What you need to do
Please reproduce every entry below without omitting a single line.

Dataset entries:

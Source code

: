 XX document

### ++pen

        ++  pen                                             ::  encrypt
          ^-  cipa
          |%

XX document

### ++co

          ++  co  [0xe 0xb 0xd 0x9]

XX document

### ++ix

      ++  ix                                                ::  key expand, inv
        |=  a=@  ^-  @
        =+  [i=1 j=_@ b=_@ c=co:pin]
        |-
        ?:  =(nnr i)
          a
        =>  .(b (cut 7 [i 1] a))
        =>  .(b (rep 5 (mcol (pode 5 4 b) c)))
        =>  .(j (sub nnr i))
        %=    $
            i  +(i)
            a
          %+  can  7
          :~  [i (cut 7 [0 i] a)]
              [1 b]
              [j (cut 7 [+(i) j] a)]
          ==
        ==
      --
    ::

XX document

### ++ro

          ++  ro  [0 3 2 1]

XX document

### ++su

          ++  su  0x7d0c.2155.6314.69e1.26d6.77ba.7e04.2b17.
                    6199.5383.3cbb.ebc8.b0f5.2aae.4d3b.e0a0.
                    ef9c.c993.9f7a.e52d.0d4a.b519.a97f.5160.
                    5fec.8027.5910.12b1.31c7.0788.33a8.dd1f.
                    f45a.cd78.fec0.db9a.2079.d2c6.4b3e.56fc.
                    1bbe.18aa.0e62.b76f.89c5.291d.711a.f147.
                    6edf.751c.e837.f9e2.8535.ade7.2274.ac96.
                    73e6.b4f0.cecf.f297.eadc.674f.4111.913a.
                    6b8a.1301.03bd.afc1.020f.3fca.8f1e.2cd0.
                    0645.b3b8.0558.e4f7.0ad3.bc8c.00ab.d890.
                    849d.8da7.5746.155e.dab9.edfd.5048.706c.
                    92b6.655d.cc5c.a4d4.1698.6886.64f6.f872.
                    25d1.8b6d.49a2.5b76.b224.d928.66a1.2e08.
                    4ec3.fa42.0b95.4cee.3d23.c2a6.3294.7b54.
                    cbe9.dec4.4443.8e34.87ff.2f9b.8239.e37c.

Solution for this exercise
Source code

: XX document

### ++pen

        ++  pen                                             ::  encrypt
          ^-  cipa
          |%

XX document

### ++co

          ++  co  [0xe 0xb 0xd 0x9]

XX document

### ++ix

      ++  ix                                                ::  key expand, inv
        |=  a=@  ^-  @
        =+  [i=1 j=_@ b=_@ c=co:pin]
        |-
        ?:  =(nnr i)
          a
        =>  .(b (cut 7 [i 1] a))
        =>  .(b (rep 5 (mcol (pode 5 4 b) c)))
        =>  .(j (sub nnr i))
        %=    $
            i  +(i)
            a
          %+  can  7
          :~  [i (cut 7 [0 i] a)]
              [1 b]
              [j (cut 7 [+(i) j] a)]
          ==
        ==
      --
    ::

XX document

### ++ro

          ++  ro  [0 3 2 1]

XX document

### ++su

          ++  su  0x7d0c.2155.6314.69e1.26d6.77ba.7e04.2b17.
                    6199.5383.3cbb.ebc8.b0f5.2aae.4d3b.e0a0.
                    ef9c.c993.9f7a.e52d.0d4a.b519.a97f.5160.
                    5fec.8027.5910.12b1.31c7.0788.33a8.dd1f.
                    f45a.cd78.fec0.db9a.2079.d2c6.4b3e.56fc.
                    1bbe.18aa.0e62.b76f.89c5.291d.711a.f147.
                    6edf.751c.e837.f9e2.8535.ade7.2274.ac96.
                    73e6.b4f0.cecf.f297.eadc.674f.4111.913a.
                    6b8a.1301.03bd.afc1.020f.3fca.8f1e.2cd0.
                    0645.b3b8.0558.e4f7.0ad3.bc8c.00ab.d890.
                    849d.8da7.5746.155e.dab9.edfd.5048.706c.
                    92b6.655d.cc5c.a4d4.1698.6886.64f6.f872.
                    25d1.8b6d.49a2.5b76.b224.d928.66a1.2e08.
                    4ec3.fa42.0b95.4cee.3d23.c2a6.3294.7b54.
                    cbe9.dec4.4443.8e34.87ff.2f9b.8239.e37c.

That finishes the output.